Pajenda Sahra, Hevesi Zsofia, Eder Michael, Gerges Daniela, Aiad Monika, Koldyka Oliver, Winnicki Wolfgang, Wagner Ludwig, Eskandary Farsad, Schmidt Alice
Division of Nephrology and Dialysis, Department of Internal Medicine III, Medical University of Vienna, 1090 Vienna, Austria.
Center for Brain Research, Medical University of Vienna, 1090 Vienna, Austria.
Life (Basel). 2023 Jul 7;13(7):1526. doi: 10.3390/life13071526.
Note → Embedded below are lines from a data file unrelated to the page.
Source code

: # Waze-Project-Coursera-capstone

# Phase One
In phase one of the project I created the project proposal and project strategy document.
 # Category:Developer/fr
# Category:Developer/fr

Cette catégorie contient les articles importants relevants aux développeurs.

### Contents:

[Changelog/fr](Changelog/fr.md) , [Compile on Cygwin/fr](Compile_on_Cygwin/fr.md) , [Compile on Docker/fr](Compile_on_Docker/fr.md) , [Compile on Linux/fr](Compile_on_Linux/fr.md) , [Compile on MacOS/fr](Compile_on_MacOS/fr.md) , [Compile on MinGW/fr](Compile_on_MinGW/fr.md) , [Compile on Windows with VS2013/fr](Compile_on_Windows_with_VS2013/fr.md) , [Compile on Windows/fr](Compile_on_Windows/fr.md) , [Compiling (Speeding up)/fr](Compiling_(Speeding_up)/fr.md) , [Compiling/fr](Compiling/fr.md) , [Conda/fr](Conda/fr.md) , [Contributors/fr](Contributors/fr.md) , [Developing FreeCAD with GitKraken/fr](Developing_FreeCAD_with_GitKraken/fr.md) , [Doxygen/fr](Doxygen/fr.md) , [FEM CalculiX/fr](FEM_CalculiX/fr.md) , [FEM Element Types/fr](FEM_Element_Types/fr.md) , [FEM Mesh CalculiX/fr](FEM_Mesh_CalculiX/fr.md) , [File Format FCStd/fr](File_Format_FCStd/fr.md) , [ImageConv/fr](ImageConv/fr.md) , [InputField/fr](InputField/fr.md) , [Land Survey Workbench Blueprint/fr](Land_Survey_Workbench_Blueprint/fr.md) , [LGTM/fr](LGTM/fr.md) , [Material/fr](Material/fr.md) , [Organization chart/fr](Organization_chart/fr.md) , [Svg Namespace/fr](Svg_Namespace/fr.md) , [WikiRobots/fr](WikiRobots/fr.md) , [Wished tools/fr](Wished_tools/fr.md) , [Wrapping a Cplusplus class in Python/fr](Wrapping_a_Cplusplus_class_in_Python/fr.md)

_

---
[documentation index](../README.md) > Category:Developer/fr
Decoy cells that can be detected in the urine sediment of immunosuppressed patients are often caused by the uncontrolled replication of polyomaviruses, such as BK-Virus (BKV) and John Cunningham (JC)-Virus (JCV), within the upper urinary tract. Due to the wide availability of highly sensitive BKV and JCV PCR, the diagnostic utility of screening for decoy cells in urine as an indicator of polyomavirus-associated nephropathy (PyVAN) has been questioned by some institutions. We hypothesize that specific staining of different infection time-dependent BKV-specific antigens in urine sediment could allow cell-specific mapping of antigen expression during decoy cell development. Urine sediment cells from six kidney transplant recipients (five males, one female) were stained for the presence of the early BKV gene transcript lTag and the major viral capsid protein VP1 using monospecific antibodies, monoclonal antibodies and confocal microscopy. For this purpose, cyto-preparations were prepared and the BK polyoma genotype was determined by sequencing the PCR-amplified coding region of the VP1 protein. lTag staining began at specific sites in the nucleus and spread across the nucleus in a cobweb-like pattern as the size of the nucleus increased. It spread into the cytosol as soon as the nuclear membrane was fragmented or dissolved, as in apoptosis or in the metaphase of the cell cycle. In comparison, we observed that VP1 staining started in the nuclear region and accumulated at the nuclear edge in 6-32% of VP1 cells. The staining traveled through the cytosol of the proximal tubule cell and reached high intensities at the cytosol before spreading to the surrounding area in the form of exosome-like particles. The spreading virus-containing particles adhered to surrounding cells, including erythrocytes. VP1-positive proximal tubule cells contain apoptotic bodies, with 68-94% of them losing parts of their DNA and exhibiting membrane damage, appearing as "ghost cells" but still VP1. Specific polyoma staining of urine sediment cells can help determine and enumerate exfoliation of BKV-positive cells based on VP1 staining, which exceeds single-face decoy staining in terms of accuracy. Furthermore, our staining approaches might serve as an early readout in primary diagnostics and for the evaluation of treatment responses in the setting of reduced immunosuppression.
免疫抑制患者尿沉渣中可检测到的诱饵细胞通常是由多瘤病毒(如BK病毒(BKV)和约翰·坎宁安(JC)病毒(JCV))在上尿路中不受控制的复制引起的。由于高灵敏度的BKV和JCV PCR检测方法广泛可用,一些机构对将尿中诱饵细胞筛查作为多瘤病毒相关性肾病(PyVAN)指标的诊断效用提出了质疑。我们假设,对尿沉渣中不同感染时间依赖性的BKV特异性抗原进行特异性染色,可以在诱饵细胞发育过程中实现抗原表达的细胞特异性定位。使用单特异性抗体、单克隆抗体和共聚焦显微镜,对6名肾移植受者(5名男性,1名女性)的尿沉渣细胞进行染色,以检测早期BKV基因转录本大T抗原(LTAg)和主要病毒衣壳蛋白VP1的存在。为此,制备了细胞涂片,并通过对VP1蛋白的PCR扩增编码区进行测序来确定BK多瘤病毒的基因型。LTAg染色从细胞核中的特定部位开始,随着细胞核大小的增加,以蛛网状模式扩散到整个细胞核。一旦核膜破裂或溶解,如在凋亡或细胞周期中期,它就会扩散到细胞质中。相比之下,我们观察到VP1染色始于核区,在6%-32%的VP1阳性细胞中积聚在核边缘。染色穿过近端小管细胞的细胞质,在细胞质中达到高强度,然后以类似外泌体的颗粒形式扩散到周围区域。含有病毒的扩散颗粒粘附在包括红细胞在内的周围细胞上。VP1阳性近端小管细胞含有凋亡小体,其中68%-94%的细胞失去部分DNA并表现出膜损伤,呈现为“幽灵细胞”但仍为VP1阳性。尿沉渣细胞的特异性多瘤病毒染色有助于基于VP1染色确定和计数BKV阳性细胞的脱落情况,其准确性超过单面诱饵染色。此外,我们的染色方法可能作为初步诊断的早期指标,并用于评估免疫抑制降低情况下的治疗反应。